Alfred, Lord Tennyson's reflective elegiac poem In Memoriam A.H.H provides an account of the author's grief over the death of a friend and his attempts to find solace in a wavering religious conviction while also questioning larger philosophical issues. God's love, a mystical eternity, embodies the complement of nature, a physical existence with an end; the author struggles to believe in the faintness of the "larger hope" over the cruel but material, and therefore more readily believable, nature.
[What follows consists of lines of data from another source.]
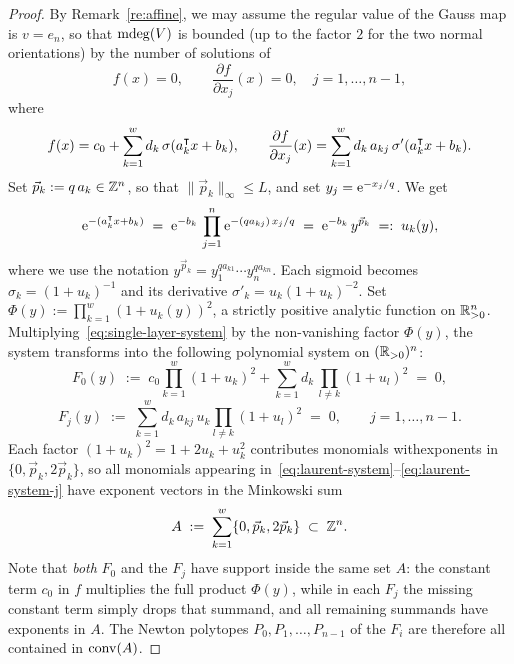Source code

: \begin{proof}
By Remark~\ref{re:affine}, we may assume the regular value of the Gauss map is $v=e_n$, so that $\md(V)$ is bounded (up to the factor $2$ for the two normal orientations) by the number of solutions of
\begin{equation}\label{eq:single-layer-system}
  f(x) = 0, \qquad \frac{\partial f}{\partial x_j}(x) = 0, \quad j = 1,\ldots, n-1,
\end{equation}
where
\begin{equation}\label{eq:single-layer-f}
  f(x) = c_0 + \sum_{k=1}^w d_k\,\sigma(a_k^{\trans}x + b_k),
  \qquad
  \frac{\partial f}{\partial x_j}(x) = \sum_{k=1}^w d_k\,a_{kj}\,\sigma'(a_k^{\trans}x + b_k).
\end{equation}
Set $\vec p_k := q\,a_k\in\Z^n$, so that $\|\vec p_k\|_\infty\leq L$, and set $y_j=\econst^{-x_j/q}$. We get
\begin{equation*}
  \econst^{-(a_k^{\trans}x + b_k)}
  \;=\; \econst^{-b_k}\,\prod_{j=1}^n \econst^{-(qa_{kj})\,x_j/q}
  \;=\; \econst^{-b_k}\, y^{\vec p_k}
  \;=:\; u_k(y),
\end{equation*}
where we use the notation $y^{\vec p_k}=y_1^{qa_{k1}}\cdots y_n^{qa_{kn}}$. 
Each sigmoid becomes $\sigma_k = (1+u_k)^{-1}$ and its derivative $\sigma'_k = u_k(1+u_k)^{-2}$. Set $\Phi(y):=\prod_{k=1}^w(1+u_k(y))^2$, a strictly positive analytic function on $\R_{>0}^n$. Multiplying~\eqref{eq:single-layer-system} by the non-vanishing factor $\Phi(y)$, the system transforms into the following polynomial system on $(\R_{>0})^n$:
\begin{equation}\label{eq:laurent-system}
  F_0(y) \;:=\; c_0\prod_{k=1}^w(1+u_k)^2 + \sum_{k=1}^w d_k\, \prod_{l\neq k}(1+u_l)^2 \;=\; 0,
\end{equation}
\begin{equation}\label{eq:laurent-system-j}
  F_j(y) \;:=\; \sum_{k=1}^w d_k\,a_{kj}\,u_k\!\!\prod_{l\neq k}(1+u_l)^2 \;=\; 0, \qquad j=1,\ldots,n-1.
\end{equation}
Each factor $(1+u_k)^2 = 1 + 2u_k + u_k^2$ contributes monomials withexponents in $\{0,\vec p_k,2\vec p_k\}$, so all monomials appearing in~\eqref{eq:laurent-system}--\eqref{eq:laurent-system-j} have exponent vectors in the Minkowski sum
\begin{equation}\label{eq:zonotope-support}
  A \;:=\; \sum_{k=1}^w \{0,\vec p_k,2\vec p_k\} \;\subset\; \Z^n.
\end{equation}
Note that \emph{both} $F_0$ and the $F_j$ have support inside the same set $A$: the constant term $c_0$ in $f$ multiplies the full product $\Phi(y)$, while in each $F_j$ the missing constant term simply drops that summand, and all remaining summands have exponents in $A$. The Newton polytopes $P_0, P_1, \ldots, P_{n-1}$ of the $F_i$ are therefore all contained in $\conv(A)$.


\end{proof}
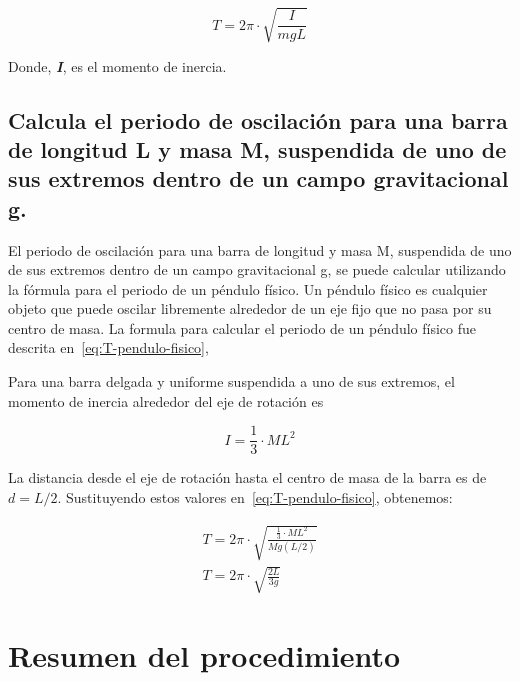 \documentclass[twocolumn, 12pt]{article}
\newcommand{\bolditalic}[1]{\textbf{\textit{#1}}}
\begin{document}
{\large
\begin{equation}
    T = 2\pi \cdot \sqrt{\frac{I}{m g L}}
    \label{eq:T-pendulo-fisico}
\end{equation}
}

Donde, \bolditalic{I}, es el momento de inercia.

\nocite{tipos-pendulos-1}

\subsection{Calcula el periodo de oscilación para una barra de longitud L y masa M, suspendida de uno de
    sus extremos dentro de un campo gravitacional g.}

El periodo de oscilación para una barra de longitud y masa
M, suspendida de uno de sus extremos dentro de un campo
gravitacional g, se puede calcular utilizando la fórmula
para el periodo de un péndulo físico. Un péndulo físico es
cualquier objeto que puede oscilar libremente alrededor de
un eje fijo que no pasa por su centro de masa. La formula
para calcular el periodo de un péndulo físico fue descrita
en~\ref{eq:T-pendulo-fisico},

Para una barra delgada y uniforme suspendida a uno de sus
extremos, el momento de inercia alrededor del eje de
rotación es

    {\large
        \begin{equation}
            I = \frac{1}{3}\cdot M L^{2}
            \label{eq:momento-inercia-barra-delgada}
        \end{equation}
    }

La distancia desde el eje de rotación hasta el centro de
masa de la barra es de $d = L / 2$. Sustituyendo estos
valores en~\ref{eq:T-pendulo-fisico}, obtenemos:

{\large
\begin{equation}
    \begin{gathered}
        T = 2\pi \cdot \sqrt{\frac{\frac{1}{3}\cdot M L^{2}}{M g (L / 2) }} \\
        T = 2\pi \cdot \sqrt{\frac{2L}{3g}}
    \end{gathered}
\end{equation}
}

\section{Resumen del procedimiento}
\end{document}

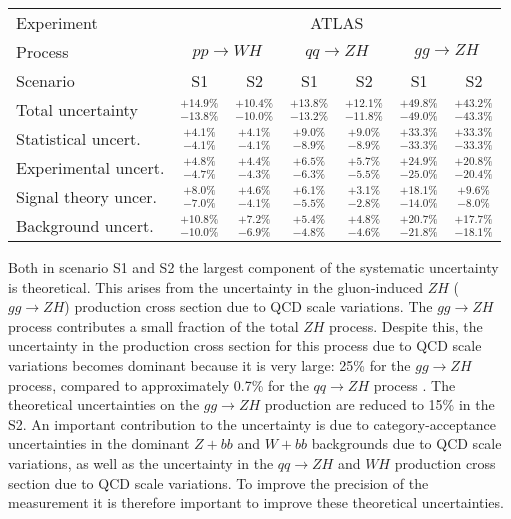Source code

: \begin{table}[th!]
\begin{center}
{\vspace{5mm}
\begin{subtable}
\renewcommand{\arraystretch}{1.5}
\begin{tabular}{l | c c c c c c }
\hline\hline
Experiment &  \multicolumn{6}{c}{ATLAS}\\
Process  & \multicolumn{2}{c}{$pp\to WH$}& \multicolumn{2}{c}{$qq\to ZH$}& \multicolumn{2}{c}{$gg\to ZH$}\\ 
\hline
Scenario &  S1 & S2  & S1 & S2 & S1 & S2 \\
Total uncertainty   & $^{+14.9\%}_
{-13.8\%}$& $^{+10.4\%}_
{-10.0\%}$ &$^{+13.8\%}_
{-13.2\%}$ & $^{+12.1\%}_
{-11.8\%}$ & $^{+49.8\%}_
{-49.0\%}$ & $^{+43.2\%}_
{-43.3\%}$\\
\hline 
Statistical uncert.  &$^{+4.1\%}_
{-4.1\%}$ & $^{+4.1\%}_
{-4.1\%}$ &$^{+9.0\%}_
{-8.9\%}$ & $^{+9.0\%}_
{-8.9\%}$ & $^{+33.3\%}_
{-33.3\%}$ & $^{+33.3\%}_
{-33.3\%}$ \\
Experimental uncert. & $^{+4.8\%}_
{-4.7\%}$  & $^{+4.4\%}_
{-4.3\%}$ & $^{+6.5\%}_
{-6.3\%}$ & $^{+5.7\%}_
{-5.5\%}$ & $^{+24.9\%}_
{-25.0\%}$ & $^{+20.8\%}_
{-20.4\%}$ \\
Signal theory uncer. & $^{+8.0\%}_
{-7.0\%}$ & $^{+4.6\%}_
{-4.1\%}$ & $^{+6.1\%}_
{-5.5\%}$ & $^{+3.1\%}_
{-2.8\%}$ & $^{+18.1\%}_
{-14.0\%}$ & $^{+9.6\%}_
{-8.0\%}$ \\
Background uncert.  & $^{+10.8\%}_
{-10.0\%}$ & $^{+7.2\%}_
{-6.9\%}$ & $^{+5.4\%}_
{-4.8\%}$ & $^{+4.8\%}_
{-4.6\%}$ & $^{+20.7\%}_
{-21.8\%}$ & $^{+17.7\%}_
{-18.1\%}$ \\
\hline\hline
\end{tabular}
\end{subtable}
} %
\end{center}
\end{table}

Both in scenario S1 and S2 the largest component of the systematic uncertainty is theoretical. This arises from the uncertainty in the gluon-induced $ZH$ ($gg\to ZH$) production cross section due to QCD scale variations. The $gg\to ZH$ process contributes a small fraction of the total $ZH$ process. Despite this, the uncertainty in the production cross section for this process due to QCD scale variations  becomes dominant because it is very large: 25\% for the $gg\to ZH$ process, compared to approximately 0.7\% for the $qq\to ZH$ process \cite{deFlorian:2016spz}. The theoretical uncertainties on the $gg\to ZH$ production are reduced to 15\% in the S2.
An important contribution to the uncertainty is due to category-acceptance uncertainties in the dominant $Z+bb$ and $W+bb$ backgrounds due to QCD scale variations, as well as the uncertainty in the $qq\to ZH$ and $WH$ production
cross section due to QCD scale variations. 
To improve the precision of the measurement it is therefore important to improve these theoretical uncertainties.


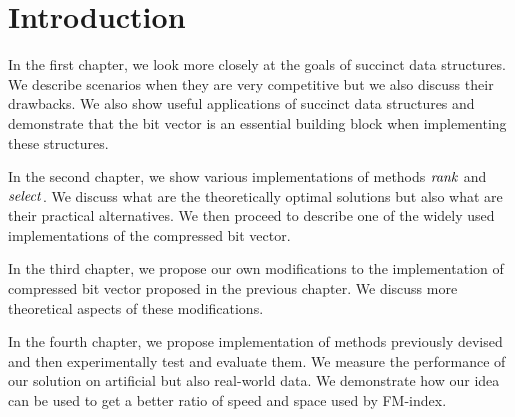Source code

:\chapter*{Introduction} %

In the first chapter, we look more closely at the goals of succinct data structures.
We describe scenarios when they are very competitive but we also discuss their drawbacks.
We also show useful applications of succinct data structures and demonstrate that the bit
vector is an essential building block when implementing these structures.

In the second chapter, we show various implementations of methods $\mathit{rank}$ and $\mathit{select}$.
We discuss what are the theoretically optimal solutions but also what are their practical
alternatives. We then proceed to describe one of the widely used implementations of the
compressed bit vector.

In the third chapter, we propose our own modifications to the implementation of compressed bit
vector proposed in the previous chapter. We discuss more theoretical aspects of these modifications.

In the fourth chapter, we propose implementation of methods previously devised and then experimentally
test and evaluate them. We measure the performance of our solution on artificial but also real-world
data. We demonstrate how our idea can be used to get a better ratio of speed and space used by FM-index.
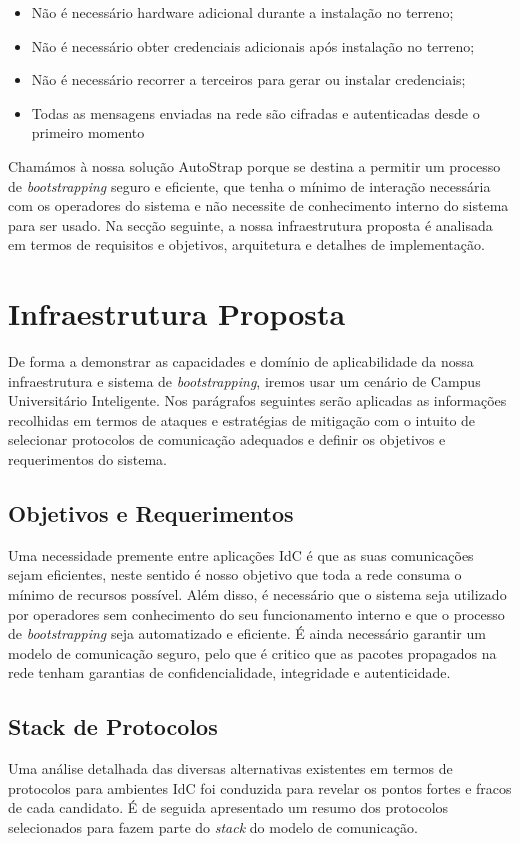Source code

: \documentclass{llncs}
\begin{document}
\begin{itemize}
	\item{Não é necessário hardware adicional durante a instalação no terreno};
	\item{Não é necessário obter credenciais adicionais após instalação no terreno};
	\item{Não é necessário recorrer a terceiros para gerar ou instalar credenciais};
	\item{Todas as mensagens enviadas na rede são cifradas e autenticadas desde o primeiro momento}
\end{itemize}
	
Chamámos à nossa solução AutoStrap porque se destina a permitir um processo de \textit{bootstrapping} seguro e eficiente, que tenha o mínimo de interação necessária com os operadores do sistema e não necessite de conhecimento interno do sistema para ser usado. Na secção seguinte, a nossa infraestrutura proposta é analisada em termos de requisitos e objetivos, arquitetura e detalhes de implementação.

\section{Infraestrutura Proposta}
\label{sec:proposed_infrastructure}
De forma a demonstrar as capacidades e domínio de aplicabilidade da nossa infraestrutura e sistema de \textit{bootstrapping}, iremos usar um cenário de Campus Universitário Inteligente. Nos parágrafos seguintes serão aplicadas as informações recolhidas em termos de ataques e estratégias de mitigação com o intuito de selecionar protocolos de comunicação adequados e definir os objetivos e requerimentos do sistema.

\subsection{Objetivos e Requerimentos}
Uma necessidade premente entre aplicações \ac{IdC} é que as suas comunicações sejam eficientes, neste sentido é nosso objetivo que toda a rede consuma o mínimo de recursos possível. Além disso, é necessário que o sistema seja utilizado por operadores sem conhecimento do seu funcionamento interno e que o processo de \textit{bootstrapping} seja automatizado e eficiente. É ainda necessário garantir um modelo de comunicação seguro, pelo que é critico que as pacotes propagados na rede tenham garantias de confidencialidade, integridade e autenticidade.

\subsection{Stack de Protocolos}
\label{sec:protocol_stack}
Uma análise detalhada das diversas alternativas existentes em termos de protocolos para ambientes \ac{IdC} \cite{Al-Fuqaha2015} foi conduzida para revelar os pontos fortes e fracos de cada candidato. É de seguida apresentado um resumo dos protocolos selecionados para fazem parte do \textit{stack} do modelo de comunicação.
\end{document}
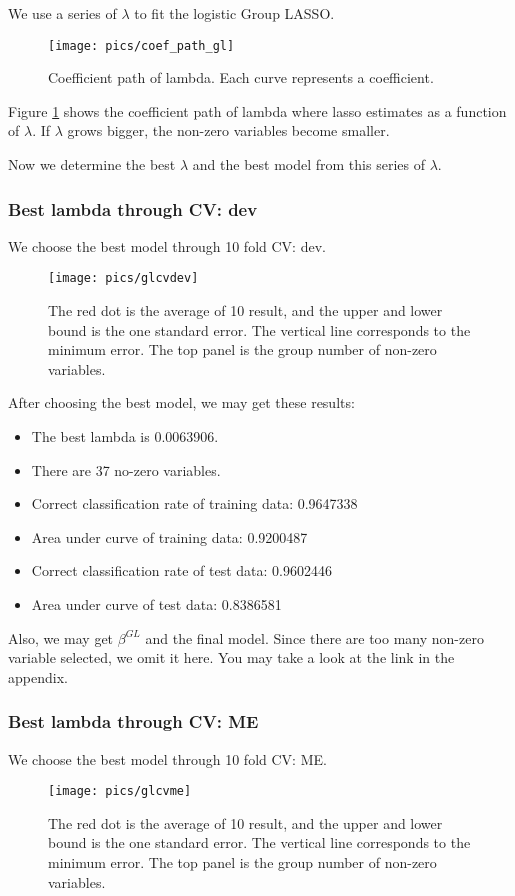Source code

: \documentclass[]{article}
\begin{document}
We use a series of $\lambda$ to fit the logistic Group LASSO.
\begin{figure}[H]
	\centering
	\texttt{[image: pics/coef\_path\_gl]}
	\caption{Coefficient path of lambda. Each curve represents a coefficient.\label{fig=cpgl}}
\end{figure}
Figure \ref{fig=cpgl} shows the coefficient path of lambda where lasso estimates as a function of $ \lambda $. If $ \lambda $ grows bigger, the non-zero variables become smaller. 

Now we determine the best $ \lambda $ and the best model from this series of $ \lambda $.

\subsubsection{Best lambda through CV: dev}
We choose the best model through 10 fold CV: dev.
\begin{figure}[H]
	\centering
	\texttt{[image: pics/glcvdev]}
	\caption{The red dot is the average of 10 result, and the upper and lower bound is the one standard error. The vertical line corresponds to the minimum error. The top panel is the group number of non-zero variables.\label{fig=glcvdev}}
\end{figure}

After choosing the best model, we may get these results:
\begin{itemize}
	\item The best lambda is 0.0063906.
	\item There are 37 no-zero variables.
	\item Correct classification rate of training data: 0.9647338
	\item Area under curve of training data: 0.9200487
	\item Correct classification rate of test data: 0.9602446
	\item Area under curve of test data: 0.8386581
\end{itemize}

Also, we may get $ \beta^{GL} $ and the final model. Since there are too many non-zero variable selected, we omit it here. You may take a look at the link in the appendix.

\subsubsection{Best lambda through CV: ME}
We choose the best model through 10 fold CV: ME.
\begin{figure}[H]
	\centering
	\texttt{[image: pics/glcvme]}
	\caption{The red dot is the average of 10 result, and the upper and lower bound is the one standard error. The vertical line corresponds to the minimum error. The top panel is the group number of non-zero variables.\label{fig=glcvme}}
\end{figure}
\end{document}
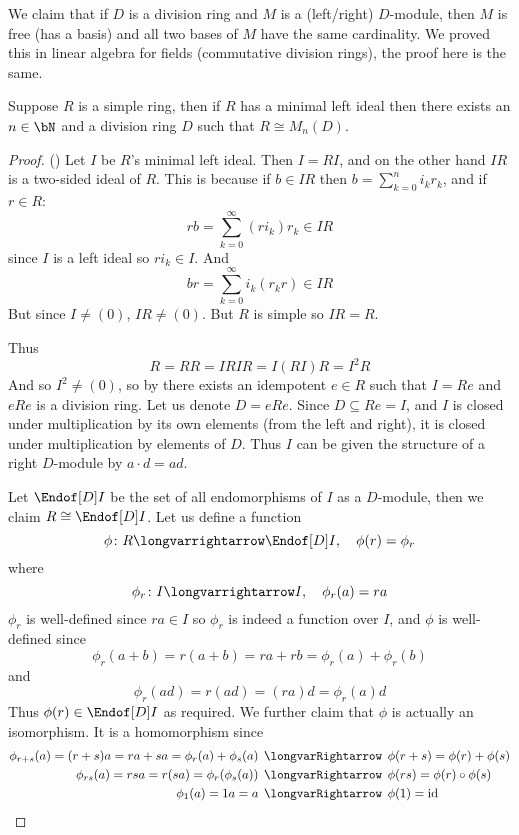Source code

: \documentclass[10pt]{article}
\def\implies{\,\mathrel{\longvarRightarrow}\,}
\let\longto=\longvarrightarrow
\begin{document}
We claim that if $D$ is a division ring and $M$ is a (left/right) $D$-module, then $M$ is free (has a basis) and all two bases of $M$ have the same cardinality.
We proved this in linear algebra for fields (commutative division rings), the proof here is the same.

\begin{thrm*}

    Suppose $R$ is a simple ring, then if $R$ has a minimal left ideal then there exists an $n\in\bN$ and a division ring $D$ such that $R\cong M_n(D)$.

\end{thrm*}

\begin{proof}

    ({})
    Let $I$ be $R$'s minimal left ideal.
    Then $I=RI$, and on the other hand $IR$ is a two-sided ideal of $R$.
    This is because if $b\in IR$ then $b=\sum_{k=0}^n i_kr_k$, and if $r\in R$:
    \[ rb = \sum_{k=0}^\infty (ri_k)r_k \in IR \]
    since $I$ is a left ideal so $ri_k\in I$.
    And
    \[ br = \sum_{k=0}^\infty i_k(r_kr) \in IR \]
    But since $I\neq(0)$, $IR\neq(0)$.
    But $R$ is simple so $IR=R$.

    Thus
    \[ R = RR = IRIR = I(RI)R = I^2R \]
    And so $I^2\neq(0)$, so by  there exists an idempotent $e\in R$ such that $I=Re$ and $eRe$ is a division ring.
    Let us denote $D=eRe$.
    Since $D\subseteq Re=I$, and $I$ is closed under multiplication by its own elements (from the left and right), it is closed under multiplication by elements of $D$.
    Thus $I$ can be given the structure of a right $D$-module by $a\cdot d=ad$.

    Let $\Endof[D]I$ be the set of all endomorphisms of $I$ as a $D$-module, then we claim $R\cong\Endof[D]I$.
    Let us define a function
    \[ \phi\colon R\longto\Endof[D]I,\quad \phi(r) = \phi_r \]
    where
    \[ \phi_r\colon I\longto I,\quad \phi_r(a) = ra \]
    $\phi_r$ is well-defined since $ra\in I$ so $\phi_r$ is indeed a function over $I$, and $\phi$ is well-defined since
    \[ \phi_r(a+b) = r(a+b) = ra+rb = \phi_r(a) + \phi_r(b) \]
    and
    \[ \phi_r(ad) = r(ad) = (ra)d = \phi_r(a)d \]
    Thus $\phi(r)\in\Endof[D]I$ as required.
    We further claim that $\phi$ is actually an isomorphism.
    It is a homomorphism since
    \begin{align*}
        \phi_{r+s}(a) = (r+s)a = ra + sa = \phi_r(a) + \phi_s(a) &\implies \phi(r+s) = \phi(r) + \phi(s) \\
        \phi_{rs}(a) = rsa = r(sa) = \phi_r(\phi_s(a)) &\implies \phi(rs) = \phi(r)\circ\phi(s) \\
        \phi_1(a) = 1a = a &\implies \phi(1) = \mathrm{id}\
    \end{align*}


\end{proof}
\end{document}
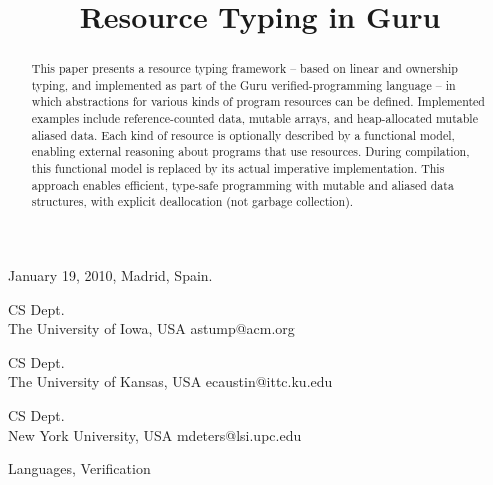 \documentclass[9pt,natbib]{sigplanconf}
\begin{document}
 {January 19, 2010, Madrid, Spain.}
\copyrightdata{\ } 

\titlebanner{\ }        %
\preprintfooter{\ }   %



\title{Resource Typing in Guru}

{CS Dept.\\ The University of Iowa, USA}
{astump@acm.org}

{CS Dept.\\ The University of Kansas, USA}
{ecaustin@ittc.ku.edu}

{CS Dept.\\ New York University, USA}
{mdeters@lsi.upc.edu}


\maketitle


\begin{abstract}
This paper presents a resource typing framework -- based on linear and
ownership typing, and implemented as part of the Guru
verified-programming language -- in which abstractions for various
kinds of program resources can be defined.  Implemented examples
include reference-counted data, mutable arrays, and heap-allocated
mutable aliased data.  Each kind of resource is optionally described
by a functional model, enabling external reasoning about programs that
use resources.  During compilation, this functional model is replaced
by its actual imperative implementation.  This approach enables
efficient, type-safe programming with mutable and aliased data
structures, with explicit deallocation (not garbage collection).
\end{abstract}


\terms
Languages, Verification
\end{document}
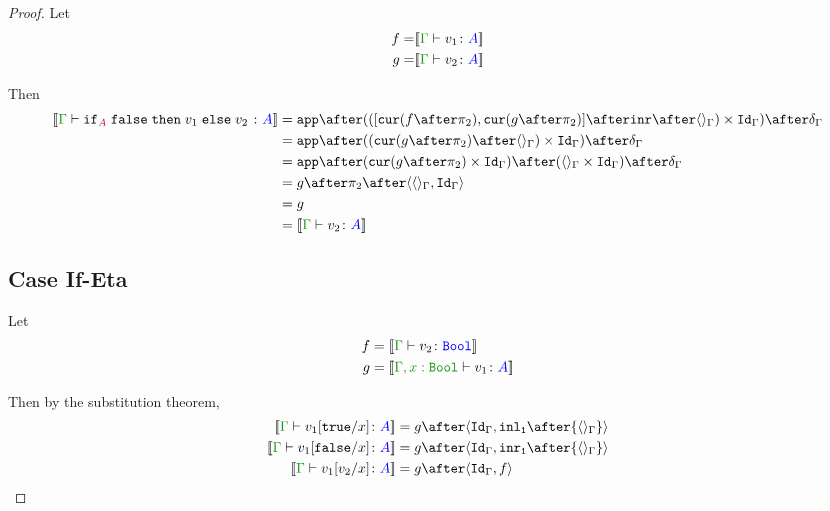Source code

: \documentclass{report}
\begin{document}
\begin{framed}
\begin{proof}
        
        \case{\eqiffalse}
        Let
        \begin{align*}
            f = &\deno{\gtyperelation{v_1}{ A}}\\
            g = &\deno{\gtyperelation{v_2}{ A}}\\
        \end{align*}
        
        Then
        \begin{equation}
            \begin{split}
                \deno{\gtyperelation{\pifthenelse{A}{\f}{v_1}{v_2}}{ A}} & = \ifMorph{\inr\after\term{\G}}{f}{g} \\
                & = \app\after((\cur{g\after\pp}\after\term{\G})\times\idg)\after\diag{\G}\\
                & = \app\after(\cur{g\after\pp}\times\idg)\after(\term{\G}\times\idg)\after\diag{\G}\\
                & = g\after\pp\after\pr{\term{\G}}{\idg}\\
                & = g \\
                & = \deno{\gtyperelation{v_2}{ A}}\\
            \end{split}
        \end{equation}
        
        \subsection{Case If-Eta}
            Let 
            \begin{align*}
                f & = \deno{\typerelation{\G}{v_2}{\B}} \\
                g & = \deno{\typerelation{\G, x: \B}{v_1}{ A}} \\
            \end{align*}
        
        
            Then by the substitution theorem,
            \begin{align*}
                \deno{\typerelation{\G}{v_1\ssub{x}{\t}}{ A}} & = g\after\pr{\idg}{\inl_\1\after{\term{\G}}}\\
                \deno{\typerelation{\G}{v_1\ssub{x}{\f}}{ A}} & = g\after\pr{\idg}{\inr_\1\after{\term{\G}}}\\
                \deno{\gtyperelation{v_1\ssub{x}{v_2}}{ A}} & = g\after\pr{\idg}{f}
            \end{align*}
        

\end{proof}
\end{framed}
\end{document}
In canto 54, Tennyson attempts to reconcile his emotional loss with the hope that some good comes of death, in the form of eternal paradise with God:
Oh yet we trust that somehow good
Will be the final goal of ill,
To pangs of nature, sins of will,
Defects of doubt, and taints of blood;
Tennyson goes on to speculate that perhaps life is not "aimless" or "in vain." However, the intensity of grief can easily overshadow this immaterial hope of religious intervention, and the author questions both his belief and his esteem:
Behold, we know not anything;
I can but trust that good shall fall
At last — far off — at last, to all,
And every winter change to spring.
So runs my dream: but what am I?
An infant crying in the night:
An infant crying for the light:
And with no language but a cry.
In the above stanzas Tennyson proposes that even if the hopes of humans, who know nothing, come to fruition, they shall be "far off." It is evident that the author's faith does not provide him with any immediate comfort. Tennyson suggests that faith is just a dream, but of what value, as he is but little on the celestial scale? The use of an infant's cry as a metaphor and the author's repetition seems to highlight the futility of his attempts.
Questions
Do Tennyson's conflicts reflect the common convictions of Victorian society? Although religion permeated the Victorian era, science also progressed greatly, and people generally accepted such technology, ideas, and innovation. Evolution in particular interested the Victorians, and some parts of In Memoriam seem to hint that God opposes nature, but was this actually an issue, since evolution itself did not upset Victorian society as much as many falsely believe? Does this poem provide evidence any effect of this opposition?
2. How do the above stanzas relate to the following stanzas of Browning's Rabbi Ben Ezra? There seem to be similar themes, but the tones of the poems are quite divergent. In Memoriam has a mourning tone, whereas "Rabbi Ben Ezra" is much more sing-song.
Grow old along with me!
The best is yet to be,
The last of life, for which the first was made:
Our times are in His hand
Who saith "A whole I planned,
Youth shows but half; trust God: see all nor be afraid!"
For thence, — a paradox
Which comforts while it mocks, —
Shall life succeed in that it seems to fail:
What I aspired to be,
And was not, comforts me:
A brute I might have been, but would not sink i' the scale.
3. Why did Tennyson choose to write in many brief cantos of the same structure? How does this affect the overall impact of the poem? Was it a successful execution?
4. Tennyson used repetitive structures frequently in this poem — for example, "pangs of nature, sins of will/Defects of doubt, and taints of blood." What does this achieve in the poem?